## What is expected:
Go over the data and copy out each line with "texttt" in it.
-------- Data shown --------
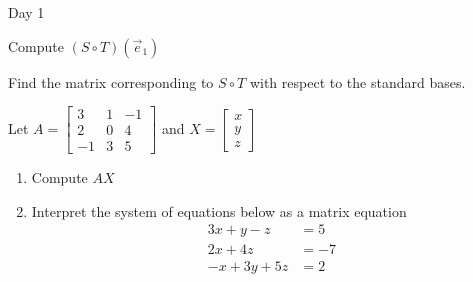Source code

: \begin{applicationActivities}{Day 1}
\begin{activity}{0}
  Compute $(S \circ T)(\vec{e}_1)$
\end{activity}

\begin{activity}{0}
  Find the matrix corresponding to $S \circ T$ with respect to the standard bases.
\end{activity}

\begin{activity}{0}
Let $A=\begin{bmatrix} 3 & 1 & -1 \\ 2 & 0 & 4 \\ -1 & 3 & 5 \end{bmatrix}$ and $X=\begin{bmatrix} x \\ y \\ z \end{bmatrix}$
\begin{enumerate}
\item Compute $AX$
\item Interpret the system of equations below as a matrix equation
\begin{align*}
3x+y-z &= 5 \\ 2x+4z &= -7 \\ -x+3y+5z &=2
\end{align*}
\end{enumerate}
\end{activity}

\end{applicationActivities}
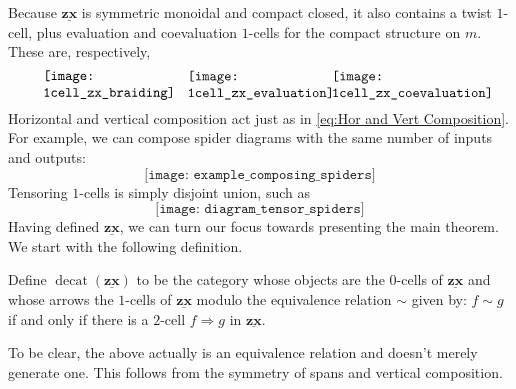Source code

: \documentclass[a4paper,UKenglish]{lipics-v2016}
\begin{document}
Because $\underline{\mathbf{zx}}$ is symmetric monoidal and compact closed, it also contains a twist $1$-cell, plus evaluation and coevaluation $1$-cells for the compact structure on $m$.  These are, respectively, 
\begin{equation}
\label{diag:TwistCompact 1cells}
	\begin{minipage}{0.3\textwidth}
		\texttt{[image: 1cell\_zx\_braiding]}
	\end{minipage}
	\begin{minipage}{0.3\textwidth}
		\texttt{[image: 1cell\_zx\_evaluation]}
	\end{minipage}
	\begin{minipage}{0.3\textwidth}
		\texttt{[image: 1cell\_zx\_coevaluation]}
	\end{minipage}
\end{equation}
Horizontal and vertical composition act just as in \eqref{eq:Hor and Vert Composition}. For example, we can compose spider diagrams with the same number of inputs and outputs:
\[
\texttt{[image: example\_composing\_spiders]}
\]
Tensoring $1$-cells is simply disjoint union, such as
\[
\texttt{[image: diagram\_tensor\_spiders]}
\]
Having defined $\underline{\mathbf{zx}}$, we can turn our focus towards presenting the main theorem. We start with the following definition.

\begin{definition}
	\label{def:decat zx}
	Define $\operatorname{decat}(\underline{\mathbf{zx}})$ to be the category whose objects are the $0$-cells of $\underline{\mathbf{zx}}$ and whose arrows the $1$-cells of $\underline{\mathbf{zx}}$ modulo the equivalence relation $\sim$ given by: $f \sim g$ if and only if there is a $2$-cell $f \Rightarrow g$ in $\underline{\mathbf{zx}}$.
\end{definition}

To be clear, the above actually is an equivalence relation and doesn't merely generate one.  This follows from the symmetry of spans and vertical composition.   
\end{document}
--------
## Exercise answer:
		\texttt{[image: 1cell\_zx\_braiding]}
		\texttt{[image: 1cell\_zx\_evaluation]}
		\texttt{[image: 1cell\_zx\_coevaluation]}
\texttt{[image: example\_composing\_spiders]}
\texttt{[image: diagram\_tensor\_spiders]}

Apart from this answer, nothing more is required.